In a hawkish speech in New York, Huw Pill suggested the UK’s “distinctive” inflation problem combined the worst of both US and European pricing problems.
He said the BoE initially had to deal with a surge in natural gas prices, but the risk of inflation staying high was compounded by low unemployment, Britons quitting the jobs market, and companies finding it relatively easy to raise the cost of their products.
In response, Pill said the central bank’s Monetary Policy Committee had raised interest rates from 0.1 per cent in December 2021 to 3.5 per cent last month, in nine consecutive increases, but this was unlikely in his view to be enough.
Stressing the “persistence” of inflationary pressure in the UK as being of key importance, Pill, an MPC member, added: “The distinctive context that prevails in the UK — of higher natural gas prices with a tight labour market, adverse labour supply developments and goods market bottlenecks — creates the potential for inflation to prove more persistent.”
He said this combination was what “will strongly influence my monetary policy position in the coming months”.
Pill set out three inflation challenges that central banks had to deal with across the world: raising interest rates from ultra-low to more normal levels, the ability of companies to raise prices and tight labour markets pushing up pay levels, and an energy shock stemming from Russia’s invasion of Ukraine.
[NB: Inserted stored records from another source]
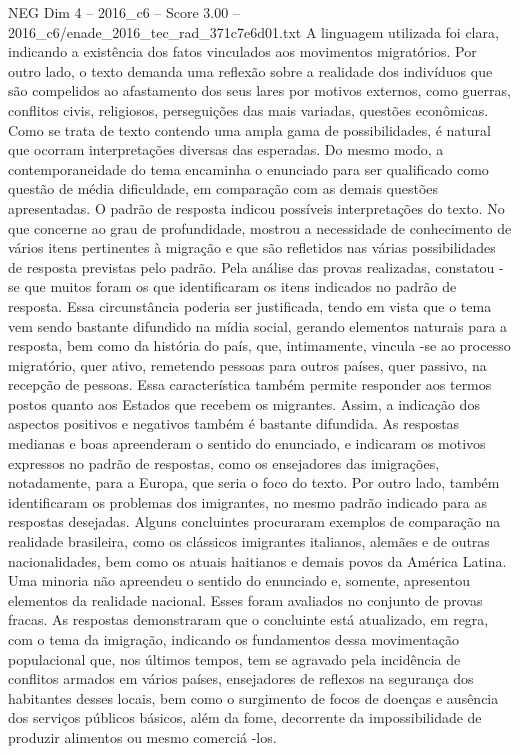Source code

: \begin{textsample}{NEG Dim 4 – 2016\_c6 – Score 3.00 – 2016\_c6/enade\_2016\_tec\_rad\_371c7e6d01.txt}
A linguagem utilizada foi clara, indicando a existência dos fatos vinculados aos movimentos migratórios.
Por outro lado, o texto demanda uma reflexão sobre a realidade dos indivíduos que são compelidos ao afastamento dos seus lares por motivos externos, como guerras, conflitos civis, religiosos, perseguições das mais variadas, questões econômicas.
Como se trata de texto contendo uma ampla gama de possibilidades, é natural que ocorram interpretações diversas das esperadas.
Do mesmo modo, a contemporaneidade do tema encaminha o enunciado para ser qualificado como questão de média dificuldade, em comparação com as demais questões apresentadas.
O padrão de resposta indicou possíveis interpretações do texto.
No que concerne ao grau de profundidade, mostrou a necessidade de conhecimento de vários itens pertinentes à migração e que são refletidos nas várias possibilidades de resposta previstas pelo padrão.
Pela análise das provas realizadas, constatou -se que muitos foram os que identificaram os itens indicados no padrão de resposta.
Essa circunstância poderia ser justificada, tendo em vista que o tema vem sendo bastante difundido na mídia social, gerando elementos naturais para a resposta, bem como da história do país, que, intimamente, vincula -se ao processo migratório, quer ativo, remetendo pessoas para outros países, quer passivo, na recepção de pessoas.
Essa característica também permite responder aos termos postos quanto aos Estados que recebem os migrantes.
Assim, a indicação dos aspectos positivos e negativos também é bastante difundida.
As respostas medianas e boas apreenderam o sentido do enunciado, e indicaram os motivos expressos no padrão de respostas, como os ensejadores das imigrações, notadamente, para a Europa, que seria o foco do texto.
Por outro lado, também identificaram os problemas dos imigrantes, no mesmo padrão indicado para as respostas desejadas.
Alguns concluintes procuraram exemplos de comparação na realidade brasileira, como os clássicos imigrantes italianos, alemães e de outras nacionalidades, bem como os atuais haitianos e demais povos da América Latina.
Uma minoria não apreendeu o sentido do enunciado e, somente, apresentou elementos da realidade nacional.
Esses foram avaliados no conjunto de provas fracas.
As respostas demonstraram que o concluinte está atualizado, em regra, com o tema da imigração, indicando os fundamentos dessa movimentação populacional que, nos últimos tempos, tem se agravado pela incidência de conflitos armados em vários países, ensejadores de reflexos na segurança dos habitantes desses locais, bem como o surgimento de focos de doenças e ausência dos serviços públicos básicos, além da fome, decorrente da impossibilidade de produzir alimentos ou mesmo comerciá -los.

\end{textsample}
He said all advanced countries faced the first problem, the US and UK had to deal with the second, and European countries were still struggling with the third, even though wholesale energy prices had fallen sharply in recent weeks.
“None of these challenges is unique to the UK,” added Pill. “But — at least in the way I have described it — the UK is distinctive in facing all three of these challenges at the same time.”
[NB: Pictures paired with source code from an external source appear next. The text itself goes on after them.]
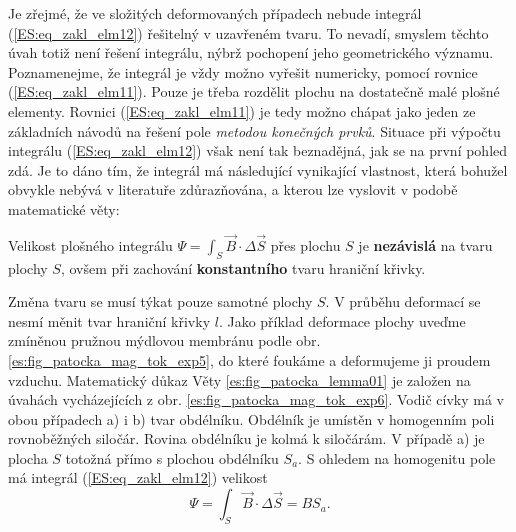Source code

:       Je zřejmé, že ve složitých deformovaných případech nebude integrál (\ref{ES:eq_zakl_elm12}) 
      řešitelný v uzavřeném tvaru. To nevadí, smyslem těchto úvah totiž není řešení integrálu, 
      nýbrž pochopení jeho geometrického významu. Poznamenejme, že integrál je vždy možno vyřešit 
      numericky, pomocí rovnice (\ref{ES:eq_zakl_elm11}). Pouze je třeba rozdělit plochu na 
      dostatečně malé plošné elementy. Rovnici (\ref{ES:eq_zakl_elm11}) je tedy možno chápat jako 
      jeden ze základních návodů na řešení pole \emph{metodou konečných prvků}. Situace při výpočtu 
      integrálu (\ref{ES:eq_zakl_elm12}) však není tak beznadějná, jak se na první pohled zdá. Je 
      to dáno tím, že integrál má následující vynikající vlastnost, která bohužel obvykle nebývá v 
      literatuře zdůrazňována, a kterou lze vyslovit v podobě matematické věty:
      \begin{lemma}\label{es:fig_patocka_lemma01}
        Velikost plošného integrálu \(\Psi = \int_S\vec{B}\cdot\Delta \vec{S}\) přes plochu \(S\) 
        je \textbf{nezávislá} na tvaru plochy \(S\), ovšem při zachování \textbf{konstantního} 
        tvaru hraniční křivky.
      \end{lemma}
      
      Změna tvaru se musí týkat pouze samotné plochy \(S\). V průběhu deformací se nesmí měnit tvar 
      hraniční křivky \(l\). Jako příklad deformace plochy uveďme zmíněnou pružnou mýdlovou 
      membránu podle obr. \ref{es:fig_patocka_mag_tok_exp5}, do které foukáme a deformujeme ji 
      proudem vzduchu. Matematický důkaz Věty \ref{es:fig_patocka_lemma01} je založen na úvahách 
      vycházejících z obr. \ref{es:fig_patocka_mag_tok_exp6}. Vodič cívky má v obou případech a) i 
      b) tvar obdélníku. Obdélník je umístěn v homogenním poli rovnoběžných siločár. Rovina 
      obdélníku je kolmá k siločárám. V případě a) je plocha \(S\) totožná přímo s plochou 
      obdélníku \(S_a\). S ohledem na homogenitu pole má integrál (\ref{ES:eq_zakl_elm12}) velikost
      \begin{equation}\label{ES:eq_zakl_elm13}
        \Psi = \int_S\vec{B}\cdot\Delta \vec{S} = BS_a.
      \end{equation}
Economists expect UK inflation to have peaked at 11.1 per cent in October and for the rate to fall sharply this year as energy price rises drop out of the annual comparison.
But with unemployment close to a 50-year low, private sector wages growing at an annual rate of close to 7 per cent and companies expecting to raise prices sharply again this year, Pill was concerned that inflation would remain well above the BoE’s 2 per cent target for too long.
He said this persistence of high inflation was damaging and would lead to the BoE having to increase interest rates even further and keep them high.
Pill added the MPC was committed to “respond forcefully” if there was a threat of persistently too high inflation.
“The scope for energy price rises to trigger the infamous second round effects in price, wage and cost dynamics . . . is greater when the corporate sector enjoys pricing power and the labour market is tight,” he said.
Financial markets expect the BoE to raise interest rates by another percentage point to 4.5 per cent by this summer and to keep them at that level until spring 2024, but not to drop below 4 per cent until the end of next year.